Chocolate Pumpkin Muffins

vegan baking; flaxseed


This recipe uses both flax and flax milk. Did you know the nutrition properties of flaxseed are not destroyed in baking? Cooking with flaxseed and flax milk are just as nutritious as consuming them raw. These muffins are moist, delicious, and perfect for fall and the holiday season! This recipe is vegan but enjoyed by all!

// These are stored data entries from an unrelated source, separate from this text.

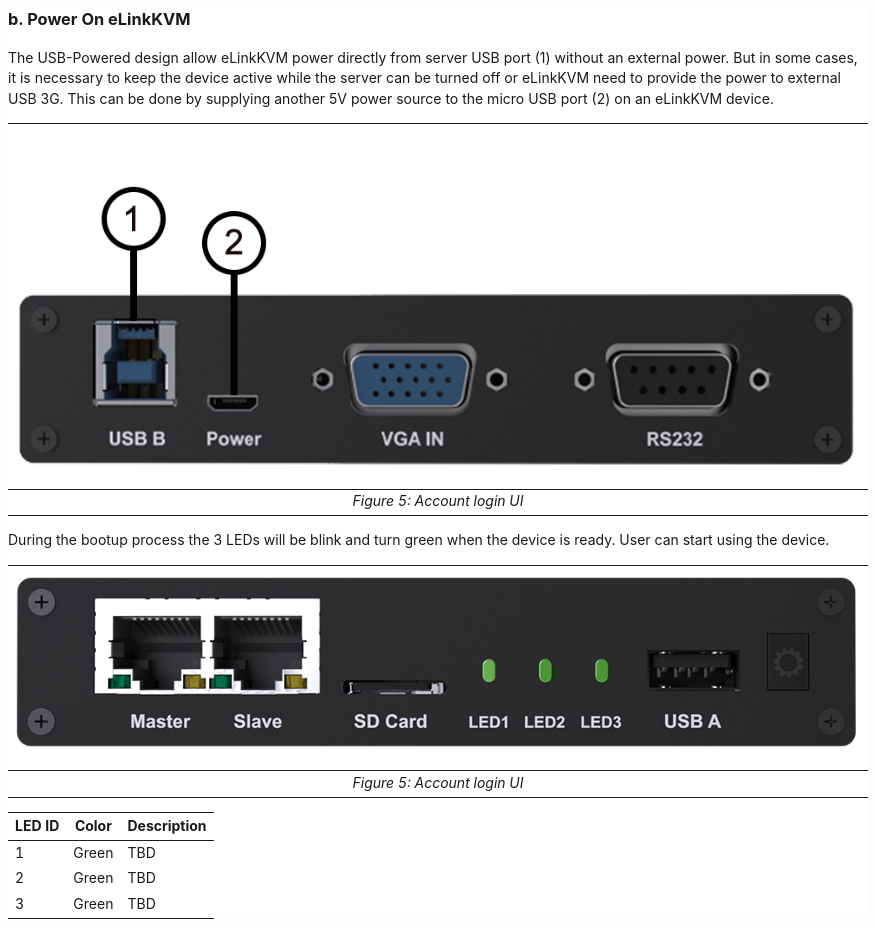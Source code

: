 ### b. Power On eLinkKVM

The USB-Powered design allow eLinkKVM power directly from server USB port (1) without an external power. But in some cases, it is necessary to keep the device active while the server can be turned off or eLinkKVM need to provide the power to external USB 3G. This can be done by supplying another 5V power source to the micro USB port (2) on an eLinkKVM device.


|![Dummy Screen](../../Resource/eLinkKVM_front_power.png)|
| :----------------------------------------------------------: |
|          *Figure 5: Account login UI*           |


During the bootup process the 3 LEDs will be blink and turn green when the device is ready. User can start using the device.



|![Dummy Screen](../../Resource/eLinkKVM_back_led.png)|
| :----------------------------------------------------------: |
|          *Figure 5: Account login UI*           |




| LED ID | Color | Description |
| ------ | ----- | ----------- |
| 1      | Green | TBD         |
| 2      | Green | TBD         |
| 3      | Green | TBD         |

This recipe calls for 2 flax eggs, learn how to make them here.

Chocolate Pumpkin Muffins

Course Breakfast, Snack
Servings 12 muffins




    • 1 cup canned pumpkin puree
    • 1/2 cup brown sugar
    • 2 flax eggs 2 Tbsp flaxseed + 6 Tbsp water
    • 1/4 cup Manitoba Milling Co. Flax Milk
    • 1 tsp vanilla extract
    • 1/4 cup vegetable oil


    • 1.5 cups whole wheat flour
    • 1 tsp baking powder
    • 1/2 tsp baking soda
    • 2 tsp pumpkin pie spice
    • 1/2 tsp salt

    Part 2:

    • 1/2 cup cocoa powder
    • 1/4 cup Manitoba Milling Co. Flax Milk
    • 1/4 cup dark chocolate chips dairy free if needed



    • Preheat oven to 350 degrees Fahrenheit. Grease a muffin tin.
    • Combine wet ingredients in a small mixing bowl.
    • Combine dry ingredients in a large mixing bowl.
    • Add the wet ingredients to the dry and mix to combine.
    • Split the batter in half and place half in a separate bowl.
    • To one mixture, add the Part 2 ingredients: cocoa, milk, and chocolate chips.
    • Divide the pumpkin mixture evenly among each muffin tin, place ~1 Tbsp in each slot.
    • Divide the chocolate mixture evenly among each muffin tin, placing ~1 Tbsp on top of the pumpkin mixture already in each tin.
    • Using a butter knife, gently swirl the mixture together.
    • Bake for 20 minutes, or until a toothpick comes out clean.